Debbie se echa a reír. Quinn sonríe con malicia. Yo me quedo embobado. Sigue un largo silencio expectante, roto sólo por el ruido de las mandíbulas de Quinn, que se está comiendo mi última rosquilla.

—No sé —digo por fin—. Simplemente no sé. ¿Qué pasa si nos cogen?

—¡Imposible! —dice Quinn—. Pero incluso si nos cogiesen, el poder que tiene la sociedad sobre nosotros está sujeto a una seria limitación —se estiró en toda su estatura al decir esto—. Y es nuestra libre capacidad de escapar al castigo por medio del suicidio.

—Muy reconfortante —le contesto, con una sonrisa forzada.

—De todas maneras, señor Smith, no van a cogernos. ¿Cómo podrían hacerlo?

Aún no estoy muy convencido de lo que me propone, pero contesto:

—De acuerdo, Quinn. Usted gana. Voy a intentarlo.

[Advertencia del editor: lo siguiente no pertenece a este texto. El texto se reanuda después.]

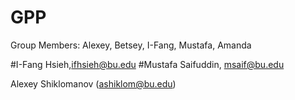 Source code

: # GPP

Group Members: Alexey, Betsey, I-Fang, Mustafa, Amanda

#I-Fang Hsieh,ifhsieh@bu.edu
#Mustafa Saifuddin, msaif@bu.edu

Alexey Shiklomanov (ashiklom@bu.edu)

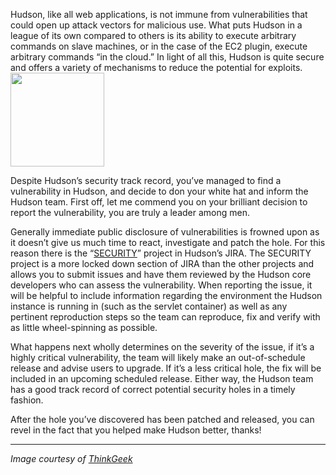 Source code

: Hudson, like all web applications, is not immune from vulnerabilities that could open up attack vectors for malicious use. What puts Hudson in a league of its own compared to others is its ability to execute arbitrary commands on slave machines, or in the case of the EC2 plugin, execute arbitrary commands “in the cloud.” In light of all this, Hudson is quite secure and offers a variety of mechanisms to reduce the potential for exploits. <img src="http://www.thinkgeek.com/images/products/zoom/hacker-hat.jpg" width="150" />

Despite Hudson’s security track record, you’ve managed to find a vulnerability in Hudson, and decide to don your white hat and inform the Hudson team. First off, let me commend you on your brilliant decision to report the vulnerability, you are truly a leader among men.

Generally immediate public disclosure of vulnerabilities is frowned upon as it doesn’t give us much time to react, investigate and patch the hole. For this reason there is the “[SECURITY](http://issues.hudson-ci.org/browse/SECURITY)” project in Hudson’s JIRA. The SECURITY project is a more locked down section of JIRA than the other projects and allows you to submit issues and have them reviewed by the Hudson core developers who can assess the vulnerability. When reporting the issue, it will be helpful to include information regarding the environment the Hudson instance is running in (such as the servlet container) as well as any pertinent reproduction steps so the team can reproduce, fix and verify with as little wheel-spinning as possible.

What happens next wholly determines on the severity of the issue, if it’s a highly critical vulnerability, the team will likely make an out-of-schedule release and advise users to upgrade. If it’s a less critical hole, the fix will be included in an upcoming scheduled release. Either way, the Hudson team has a good track record of correct potential security holes in a timely fashion.

After the hole you’ve discovered has been patched and released, you can revel in the fact that you helped make Hudson better, thanks!

---

_Image courtesy of [ThinkGeek](http://www.thinkgeek.com/tshirts-apparel/hats-ties/6345/)_

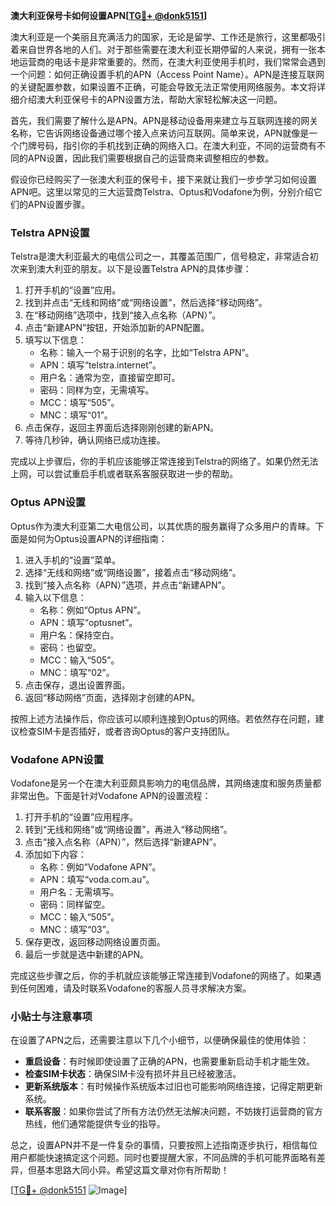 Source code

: **澳大利亚保号卡如何设置APN[[TG💪+ @donk5151](https://t.me/s/donk5151)]**

澳大利亚是一个美丽且充满活力的国家，无论是留学、工作还是旅行，这里都吸引着来自世界各地的人们。对于那些需要在澳大利亚长期停留的人来说，拥有一张本地运营商的电话卡是非常重要的。然而，在澳大利亚使用手机时，我们常常会遇到一个问题：如何正确设置手机的APN（Access Point Name）。APN是连接互联网的关键配置参数，如果设置不正确，可能会导致无法正常使用网络服务。本文将详细介绍澳大利亚保号卡的APN设置方法，帮助大家轻松解决这一问题。

首先，我们需要了解什么是APN。APN是移动设备用来建立与互联网连接的网关名称，它告诉网络设备通过哪个接入点来访问互联网。简单来说，APN就像是一个门牌号码，指引你的手机找到正确的网络入口。在澳大利亚，不同的运营商有不同的APN设置，因此我们需要根据自己的运营商来调整相应的参数。

假设你已经购买了一张澳大利亚的保号卡，接下来就让我们一步步学习如何设置APN吧。这里以常见的三大运营商Telstra、Optus和Vodafone为例，分别介绍它们的APN设置步骤。

### Telstra APN设置

Telstra是澳大利亚最大的电信公司之一，其覆盖范围广，信号稳定，非常适合初次来到澳大利亚的朋友。以下是设置Telstra APN的具体步骤：

1. 打开手机的“设置”应用。
2. 找到并点击“无线和网络”或“网络设置”，然后选择“移动网络”。
3. 在“移动网络”选项中，找到“接入点名称（APN）”。
4. 点击“新建APN”按钮，开始添加新的APN配置。
5. 填写以下信息：
   - 名称：输入一个易于识别的名字，比如“Telstra APN”。
   - APN：填写“telstra.internet”。
   - 用户名：通常为空，直接留空即可。
   - 密码：同样为空，无需填写。
   - MCC：填写“505”。
   - MNC：填写“01”。
6. 点击保存，返回主界面后选择刚刚创建的新APN。
7. 等待几秒钟，确认网络已成功连接。

完成以上步骤后，你的手机应该能够正常连接到Telstra的网络了。如果仍然无法上网，可以尝试重启手机或者联系客服获取进一步的帮助。

### Optus APN设置

Optus作为澳大利亚第二大电信公司，以其优质的服务赢得了众多用户的青睐。下面是如何为Optus设置APN的详细指南：

1. 进入手机的“设置”菜单。
2. 选择“无线和网络”或“网络设置”，接着点击“移动网络”。
3. 找到“接入点名称（APN）”选项，并点击“新建APN”。
4. 输入以下信息：
   - 名称：例如“Optus APN”。
   - APN：填写“optusnet”。
   - 用户名：保持空白。
   - 密码：也留空。
   - MCC：输入“505”。
   - MNC：填写“02”。
5. 点击保存，退出设置界面。
6. 返回“移动网络”页面，选择刚才创建的APN。

按照上述方法操作后，你应该可以顺利连接到Optus的网络。若依然存在问题，建议检查SIM卡是否插好，或者咨询Optus的客户支持团队。

### Vodafone APN设置

Vodafone是另一个在澳大利亚颇具影响力的电信品牌，其网络速度和服务质量都非常出色。下面是针对Vodafone APN的设置流程：

1. 打开手机的“设置”应用程序。
2. 转到“无线和网络”或“网络设置”，再进入“移动网络”。
3. 点击“接入点名称（APN）”，然后选择“新建APN”。
4. 添加如下内容：
   - 名称：例如“Vodafone APN”。
   - APN：填写“voda.com.au”。
   - 用户名：无需填写。
   - 密码：同样留空。
   - MCC：输入“505”。
   - MNC：填写“03”。
5. 保存更改，返回移动网络设置页面。
6. 最后一步就是选中新建的APN。

完成这些步骤之后，你的手机就应该能够正常连接到Vodafone的网络了。如果遇到任何困难，请及时联系Vodafone的客服人员寻求解决方案。

### 小贴士与注意事项

在设置了APN之后，还需要注意以下几个小细节，以便确保最佳的使用体验：

- **重启设备**：有时候即使设置了正确的APN，也需要重新启动手机才能生效。
- **检查SIM卡状态**：确保SIM卡没有损坏并且已经被激活。
- **更新系统版本**：有时候操作系统版本过旧也可能影响网络连接，记得定期更新系统。
- **联系客服**：如果你尝试了所有方法仍然无法解决问题，不妨拨打运营商的官方热线，他们通常能提供专业的指导。

总之，设置APN并不是一件复杂的事情，只要按照上述指南逐步执行，相信每位用户都能快速搞定这个问题。同时也要提醒大家，不同品牌的手机可能界面略有差异，但基本思路大同小异。希望这篇文章对你有所帮助！

[[TG💪+ @donk5151](https://t.me/s/donk5151) ![Image](https://i.postimg.cc/rwNCRYN7/Snipaste-2025-04-30-17-27-05.png)] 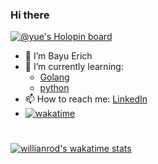 ### Hi there
[![@yue's Holopin board](https://holopin.io/api/user/board?user=yue)](https://holopin.io/@yue)
- 👋 I’m Bayu Erich 
- 🌱 I’m currently learning: 
  + [Golang](https://golang.org/)
  + [python](https://www.python.org/)
- 📫 How to reach me: [LinkedIn](https://www.linkedin.com/in/bayuerich/)
- [![wakatime](https://wakatime.com/badge/user/b642d58c-7a7f-424c-bf74-8651af920de6.svg)](https://wakatime.com/@b642d58c-7a7f-424c-bf74-8651af920de6)

# 
<!-- [![Top Langs](https://github-readme-stats.vercel.app/api/top-langs/?username=mrdrews-hub&langs_count=8&show_icons=true&theme=radical&hide=html,php,scss)](https://www.github.com/mrdrews-hub/mrdrews-hub) -->
[![willianrod's wakatime stats](https://github-readme-stats.vercel.app/api/wakatime?username=bayue48)](https://github.com/anuraghazra/github-readme-stats)

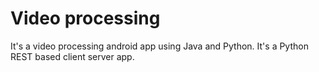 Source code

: # Video processing
It's a video processing android app using Java and Python. It's a Python REST based client server app.
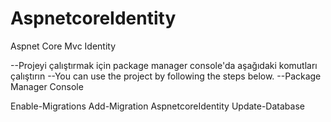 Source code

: # AspnetcoreIdentity
Aspnet Core Mvc Identity

--Projeyi çalıştırmak için package manager console'da aşağıdaki komutları çalıştırın
--You can use the project by following the steps below.
--Package Manager Console

Enable-Migrations
Add-Migration  AspnetcoreIdentity
Update-Database

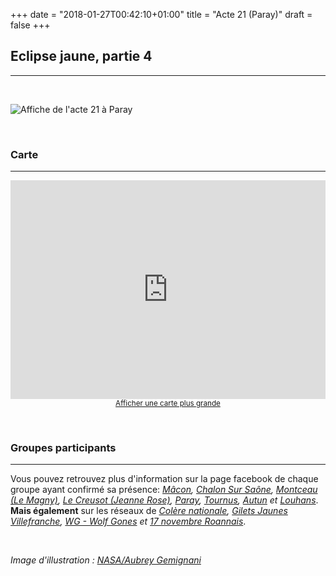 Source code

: +++
date = "2018-01-27T00:42:10+01:00"
title = "Acte 21 (Paray)"
draft = false
+++


## **Eclipse jaune, partie 4**
---  
  
&nbsp;
&nbsp;
&nbsp;

![Affiche de l'acte 21 à Paray](/img/eclipse-4.jpg "Acte 21 : eclipse jaune partie 4")   
  
&nbsp;
&nbsp;
&nbsp;  



### **Carte**
---  
  
<div class="osm_map" style="max-width: 100%; text-align: center;">
   <iframe height="350" style="height: 350; width: 100%; align: center" frameborder="0" scrolling="no" marginheight="0" marginwidth="0" src="https://www.openstreetmap.org/export/embed.html?bbox=4.117480516433717%2C46.467176034336546%2C4.122710824012757%2C46.46923033234496&amp;layer=mapnik&amp;marker=46.46820319303204%2C4.120095670223236" style="border: 1px solid black"></iframe><br/><small><a href="https://www.openstreetmap.org/?mlat=46.46820&amp;mlon=4.12010#map=18/46.46820/4.12010">Afficher une carte plus grande</a></small>
</div>  

&nbsp;
&nbsp;
&nbsp;  

### **Groupes participants**
---

Vous pouvez retrouvez plus d'information sur la page facebook de chaque groupe ayant confirmé sa présence: *[Mâcon](https://www.facebook.com/groups/474013153121627/), [Chalon Sur Saône](https://www.facebook.com/groups/GiletsJaunesChalonSurSaone/), [Montceau (Le Magny)](https://www.facebook.com/groups/1067788636729213/), [Le Creusot (Jeanne Rose)](https://www.facebook.com/Le-peuple-se-soul%C3%A8ve-en-Bourgogne-945927325475061/), [Paray](https://www.facebook.com/groups/746604209056339/), [Tournus](https://www.facebook.com/groups/341663359721676/), [Autun](https://www.facebook.com/groups/192630041614327/) et [Louhans](https://www.facebook.com/groups/1945017669125281/)*.  
**Mais également** sur les réseaux de *[Colère nationale](https://www.facebook.com/groups/414204799023957/), [Gilets Jaunes Villefranche](https://www.facebook.com/gjvillefranchebeaujolais69POINTnet/), [WG - Wolf Gones](https://www.facebook.com/groups/263457167669180/) et [17 novembre Roannais](https://www.facebook.com/groups/2226920783987704/)*.  
  

&nbsp;
&nbsp;
&nbsp; 


*Image d'illustration : [NASA/Aubrey Gemignani](https://www.nasa.gov/image-feature/2017-total-solar-eclipse/)*



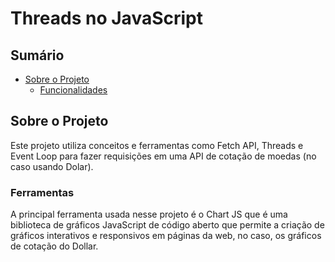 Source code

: # Threads no JavaScript

## Sumário

- [Sobre o Projeto](#sobre-o-projeto)
  - [Funcionalidades](#Ferramentas)


## Sobre o Projeto


Este projeto utiliza conceitos e ferramentas como Fetch API, Threads e Event Loop para fazer requisições em uma API de cotação de moedas (no caso usando Dolar).

### Ferramentas

A principal ferramenta usada nesse projeto é o Chart JS que é uma biblioteca de gráficos JavaScript de código aberto que permite a criação de gráficos interativos e responsivos em páginas da web, no caso, os gráficos de cotação do Dollar.










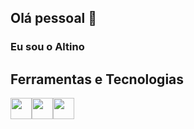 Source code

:## Olá pessoal 👋
### Eu sou o Altino

## Ferramentas e Tecnologias

<img src="https://cdn.jsdelivr.net/gh/devicons/devicon/icons/jupyter/jupyter-original.svg" width="34" height="34"/><img loading="lazy" src="https://cdn.jsdelivr.net/gh/devicons/devicon/icons/python/python-original.svg" width="34" height="34"/><img src="https://cdn.jsdelivr.net/gh/devicons/devicon/icons/pandas/pandas-original.svg" width="34" height="34"/><!--img src="https://cdn.jsdelivr.net/gh/devicons/devicon/icons/pandas/pandas-original-wordmark.svg" width="34" height="34"/-->
          
<!--
**altsheu/altsheu** is a ✨ _special_ ✨ repository because its `README.md` (this file) appears on your GitHub profile.

Here are some ideas to get you started:

- 🔭 I’m currently working on ...
- 🌱 I’m currently learning ...
- 👯 I’m looking to collaborate on ...
- 🤔 I’m looking for help with ...
- 💬 Ask me about ...
- 📫 How to reach me: ...
- 😄 Pronouns: ...
- ⚡ Fun fact: ...
-->
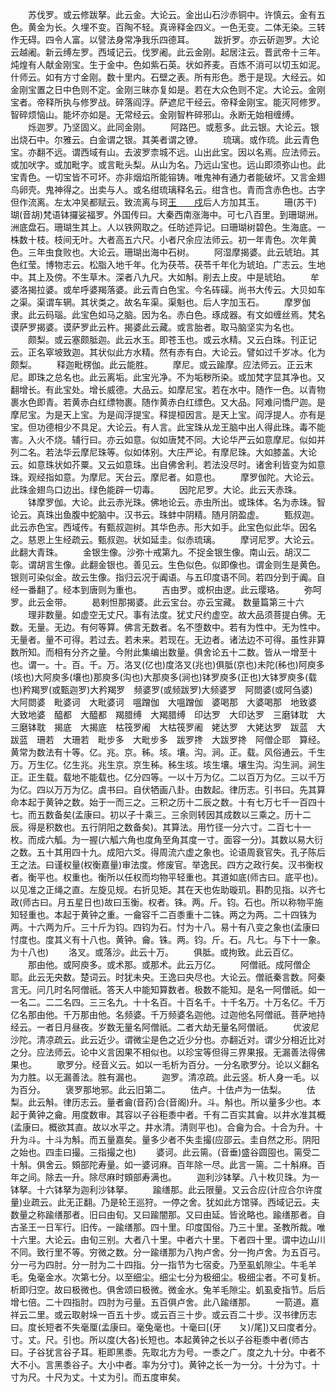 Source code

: <!-- { "loadSidebar": true } -->
　　苏伐罗。或云修跋拏。此云金。大论云。金出山石沙赤铜中。许慎云。金有五色。黄金为长。久埋不变。百陶不轻。真谛释金四义。一色无变。二体无染。三转作无碍。四令人富。以譬法身常净我乐四德耳。
　　跋折罗。亦云斫迦罗。大论云越阇。新云缚左罗。西域记云。伐罗阇。此云金刚。起居注云。晋武帝十三年。炖煌有人献金刚宝。生于金中。色如紫石英。状如荞麦。百炼不消可以切玉如泥。什师云。如有方寸金刚。数十里内。石壁之表。所有形色。悉于是现。大经云。如金刚宝置之日中色则不定。金刚三昧亦复如是。若在大众色则不定。大论云。金刚宝者。帝释所执与修罗战。碎落阎浮。萨遮尼干经云。帝释金刚宝。能灭阿修罗。智碎烦恼山。能坏亦如是。无常经云。金刚智杵碎邪山。永断无始相缠缚。
　　烁迦罗。乃坚固义。此同金刚。
　　阿路巴。或惹多。此云银。大论云。银出烧石中。尔雅云。白金谓之银。其美者谓之镣。
　　琉璃。或作琉。此云青色宝。亦翻不远。谓西域有山。去波罗柰城不远。山出此宝。因以名焉。应法师云。或加吠字。或加毗字。或言毗头梨。从山为名。乃远山宝也。远山即须弥山也。此宝青色。一切宝皆不可坏。亦非烟焰所能镕铸。唯鬼神有通力者能破坏。又言金翅鸟卵壳。鬼神得之。出卖与人。或名绀琉璃释名云。绀含也。青而含赤色也。古字但作流离。左太冲吴都赋云。致流离与珂[王　　戍](皆宝名)后人方加其玉。
　　珊(苏干)瑚(音胡)梵语钵攞娑福罗。外国传曰。大秦西南涨海中。可七八百里。到珊瑚洲。洲底盘石。珊瑚生其上。人以铁网取之。任昉述异记。曰珊瑚树碧色。生海底。一株数十枝。枝间无叶。大者高五六尺。小者尺余应法师云。初一年青色。次年黄色。三年虫食败也。大论云。珊瑚出海中石树。
　　阿湿摩揭婆。此云琥珀。其色红莹。博物志云。松脂入地千年。化为茯苓。茯苓千年化为琥珀。广志云。生地中。其上及傍。不生草木。深者八九尺。大如斛。削去上皮。中是琥珀。
　　牟婆洛揭拉婆。或牟呼婆羯落婆。此云青白色宝。今名砗磲。尚书大传云。大贝如车之渠。渠谓车辋。其状类之。故名车渠。渠魁也。后人字加玉石。
　　摩罗伽隶。此云码瑙。此宝色如马之脑。因为名。赤白色。琢成器。有文如缠丝焉。梵名谟萨罗揭婆。谟萨罗此云杵。揭婆此云藏。或言胎者。取马脑坚实为名也。
　　颇梨。或云塞颇胝迦。此云水玉。即苍玉也。或云水精。又云白珠。刊正记云。正名窣坡致迦。其状似此方水精。然有赤有白。大论云。譬如过千岁冰。化为颇梨。
　　释迦毗楞伽。此云能胜。
　　摩尼。或云踰摩。应法师云。正云末尼。即珠之总名也。此云离垢。此宝光净。不为垢秽所染。或加梵字显其净也。又翻增长。有此宝处。增长威德。大品云。如摩尼宝。若在水中。随作一色。以青物裹水色即青。若黄赤白红缥物裹。随作黄赤白红缥色。又大品。阿难问憍尸迦。是摩尼宝。为是天上宝。为是阎浮提宝。释提桓因言。是天上宝。阎浮提人。亦有是宝。但功德相少不具足。大论云。有人言。此宝珠从龙王脑中出人得此珠。毒不能害。入火不烧。辅行曰。亦云如意。似如唐梵不同。大论华严云如意摩尼。似如并列二名。若法华云摩尼珠等。似如体别。大庄严论。有摩尼珠。大如膝盖。大论云。如意珠状如芥粟。又云如意珠。出自佛舍利。若法没尽时。诸舍利皆变为如意珠。观经指如意。为摩尼。天台云。摩尼者。如意也。
　　摩罗伽陀。大论云。此珠金翅鸟口边出。绿色能辟一切毒。
　　因陀尼罗。大论。此云天赤珠。
　　钵摩罗伽。大论。此云赤光珠。佛地论云。赤虫所出。或珠体。名为赤珠。智论云。真珠出鱼腹中蛇脑中。汉书云。珠蚌中阴精。随月阴盈虚。
　　甄叔迦。此云赤色宝。西域传。有甄叔迦树。其华色赤。形大如手。此宝色似此华。因名之。慈恩上生经疏云。甄叔迦。状如延圭。似赤琉璃。
　　摩诃尼罗。大论云。此翻大青珠。
　　金银生像。沙弥十戒第九。不捉金银生像。南山云。胡汉二彰。谓胡言生像。此翻金银也。善见云。生色似色。似即像也。谓金则生是黄色。银则可染似金。故云生像。指归云况于阗语。与五印度语不同。若四分到于阗。自经一番翻了。经本到唐则为重也。
　　吉由罗。或枳由逻。此云璎珞。
　　弥呵罗。此云金带。
　　曷剌怛那揭婆。此云宝台。亦云宝藏。
数量篇第三十六
　　理非数量。如虚空无丈尺。事有法度。犹丈尺约虚空。故大品须菩提白佛。无数。无量。无边。有何等算。佛言无数者。名不堕数中。若有为性中。无为性中。无量者。量不可得。若过去。若未来。若现在。无边者。诸法边不可得。虽性非算数所知。而相有分齐之量。今附此集编出数量。俱舍论五十二数。皆从一增至十也。谓一。十。百。千。万。洛叉(亿也)度洛叉(兆也)俱胝(京也)未陀(秭也)阿庾多(垓也)大阿庾多(壤也)那庾多(沟也)大那庾多(涧也)钵罗庾多(正也)大钵罗庾多(载也)矜羯罗(或甄迦罗)大矜羯罗　频婆罗(或频跋罗)大频婆罗　阿閦婆(或阿刍婆)　大阿閦婆　毗婆诃　大毗婆诃　嗢蹭伽　大嗢蹭伽　婆喝那　大婆喝那　地致婆　大致地婆　醯都　大醯都　羯腊缚　大羯腊缚　印达罗　大印达罗　三磨钵耽　大三磨钵耽　揭底　大揭底　枯筏罗阇　大枯筏罗阇　姥达罗　大姥达罗　跋蓝　大跋蓝　珊若　大珊若　毗步多　大毗步多　跋罗搀　大跋罗搀　阿僧企耶　算经。黄常为数法有十等。亿。兆。京。秭。垓。壤。沟。涧。正。载。风俗通云。千生万。万生亿。亿生兆。兆生京。京生秭。秭生垓。垓生壤。壤生沟。沟生涧。涧生正。正生载。载地不能载也。亿分四等。一以十万为亿。二以百万为亿。三以千万为亿。四以万万为亿。虞书曰。自伏牺画八卦。由数起。律历志。引书曰。先其算命本起于黄钟之数。始于一而三之。三积之历十二辰之数。十有七万七千一百四十七。而五数备矣(孟康曰。初以子十乘三。三余则转因其成数以三乘之。历十二辰。得是积数也。五行阴阳之数备矣)。其算法。用竹径一分六寸。二百七十一枚。而成六觚。为一握(六觚六角也度角至角其度一寸。面容一分)。其数以易大衍之数。五十其用四十九。成阳六爻。得周流六虚之象也。论语周衰官失。孔子陈后王之法。曰谨权量(权衡嘉量)审法度。修废官。举逸民。四方之政行矣。汉书衡权者。衡平也。权重也。衡所以任权而均物平轻重也。其道如底(师古曰。底平也)。以见准之正绳之直。左旋见规。右折见矩。其在天也佐助璇玑。斟酌见指。以齐七政(师古曰。月五星日也)故曰玉衡。权者。铢。两。斤。钧。石也。所以称物平施知轻重也。本起于黄钟之重。一龠容千二百黍重十二铢。两之为两。二十四铢为两。十六两为斤。三十斤为钧。四钧为石。忖为十八。易十有八变之象也(孟康曰忖度也。度其义有十八也。黄钟。龠。铢。两。钧。斤。石。凡七。与下十一象。为十八也)
　　洛叉。或落沙。此云十万。
　　俱胝。或拘致。此云百亿。
　　那由他。或阿庾多。或术那。或那术。此云万亿。
　　阿僧祇。成阿僧企耶。此云无央数。楚词云。时犹未央。王逸曰央尽也。大论云。僧祇秦言数。阿秦言无。问几时名阿僧祇。答天人中能知算数者。极数不能知。是名一阿僧祇。如一一名二。二二名四。三三名九。十十名百。十百名千。十千名万。十万名亿。千万亿名那由他。千万那由他。名频婆。千万频婆名迦他。过迦他名阿僧祇。菩萨地持经云。一者日月昼夜。岁数无量名阿僧祇。二者大劫无量名阿僧祇。
　　优波尼沙陀。清凉疏云。此云近少。谓微尘是色之近少分也。亦翻近对。谓少分相近比对之分。应法师云。论中义言因果不相似也。以珍宝等但得三界果报。无漏善法得佛果也。
　　歌罗分。经音义云。如以一毛析为百分。一分名歌罗分。论以义翻名为力胜。以无漏善法。胜有漏也。
　　迦罗。清凉疏。此云竖。析人身一毛。以为百分。
　　褒罗那地邪。此云旧第二。
　　佉卢。十佉卢为一佉梨。
　　佉梨。此云斛。律历志云。量者龠(音药)合(音阁)升。斗。斛也。所以量多少也。本起于黄钟之龠。用度数审。其容以子谷秬黍中者。千有二百实其龠。以井水准其概(孟康曰。概欲其直。故以水平之。井水清。清则平也)。合龠为合。十合为升。十升为斗。十斗为斛。而五量嘉矣。量多少者不失圭撮(应邵云。圭自然之形。阴阳之始也。四圭曰撮。三指撮之也)
　　婆诃。此云篅。(音垂)盛谷圆囤也。篅受二十斛。俱舍云。頞部陀寿量。如一婆诃麻。百年除一尽。此言一篅。二十斛麻。百年之间。除去一升。除尽麻时頞部寿满也。
　　迦利沙钵拏。八十枚贝珠。为一钵拏。十六钵拏为迦利沙钵拏。
　　踰缮那。此云限量。又云合应(计应合尔许度量)业疏云。此无正翻。乃是轮王巡狩。一停之舍。犹如此方馆驿。西域记云。夫数量之称踰缮那者。旧曰由旬。又曰踰闇那。又曰由延。皆讹略也。踰缮那者。自古圣王一日军行。旧传。一踰缮那。四十里。印度国俗。乃三十里。圣教所裁。唯十六里。大论云。由旬三别。大者八十里。中者六十里。下者四十里。谓中边山川不同。致行里不等。穷微之数。分一踰缮那为八拘卢舍。分一拘卢舍。为五百弓。分一弓为四肘。分一肘为二十四指。分一指节为七宿夌。乃至虱虮隙尘。牛毛羊毛。兔毫金水。次第七分。以至细尘。细尘七分为极细尘。极细尘者。不可复析。析即归空。故曰极微也。俱舍颂曰极微。微金水。兔羊毛隙尘。虮虱夌指节。后后增七倍。二十四指肘。四肘为弓量。五百俱卢舍。此八踰缮那。
　　一箭道。嘉祥云二里。或云取射垛一百五十步。或云百三十步。或云百二十步。汉书律历志曰。度长短者不失毫厘(孟康曰。毫兔毫也。十毫曰[(牙　　ㄆ)/尾])又曰度者分。寸。丈。尺。引也。所以度(大各)长短也。本起黄钟之长以子谷秬黍中者(师古曰。子谷犹言谷子耳。秬即黑黍。先取北方为号。一黍之广。度之九十分。中者不大不小。言黑黍谷子。大小中者。率为分寸)。黄钟之长一为一分。十分为寸。十寸为尺。十尺为丈。十丈为引。而五度审矣。
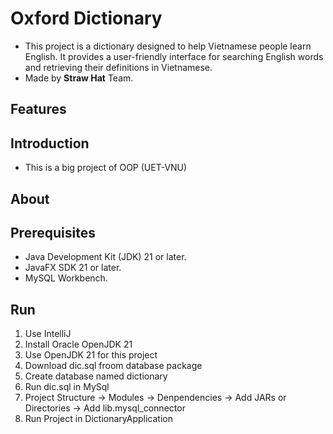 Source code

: # Oxford Dictionary
- This project is a dictionary designed to help Vietnamese people learn English. It provides a user-friendly interface for searching English words and retrieving their definitions in Vietnamese.
- Made by __Straw Hat__ Team.

## Features

## Introduction
- This is a big project of OOP (UET-VNU) 

## About

## Prerequisites
- Java Development Kit (JDK) 21 or later.
- JavaFX SDK 21 or later.
- MySQL Workbench.

## Run
1. Use IntelliJ
2. Install Oracle OpenJDK 21
3. Use OpenJDK 21 for this project
4. Download dic.sql froom database package 
5. Create database named dictionary
6. Run dic.sql in MySql
7. Project Structure -> Modules -> Denpendencies -> Add JARs or Directories -> Add lib.mysql_connector
8. Run Project in DictionaryApplication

Al día siguiente me doy de baja por enfermedad y tomo el Metro hasta el centro de la ciudad. Naturalmente, cuando llego a la compañía de discos, Youngdahl ha salido y no volverá hasta las dos. Pero de todos modos tengo que conseguir una cita. Tenía que haber pensado en esto antes. Mi cabeza no parece funcionar bien hoy. Me aseguro de que llevo la cinta conmigo. ¿Resultado? No, no la llevo. Tengo una cinta en el bolsillo, pero es otra. La verdadera debe de haberse quedado en mi despacho. Pero ¿cómo puedo llegar hasta allí, si ya he dicho en la oficina que estoy enfermo? De pronto me doy cuenta de que realmente lo estoy. Al menos un poco. El viaje en Metro hasta el edificio donde está mi oficina no ayuda en nada a la molesta sensación que noto en el estómago.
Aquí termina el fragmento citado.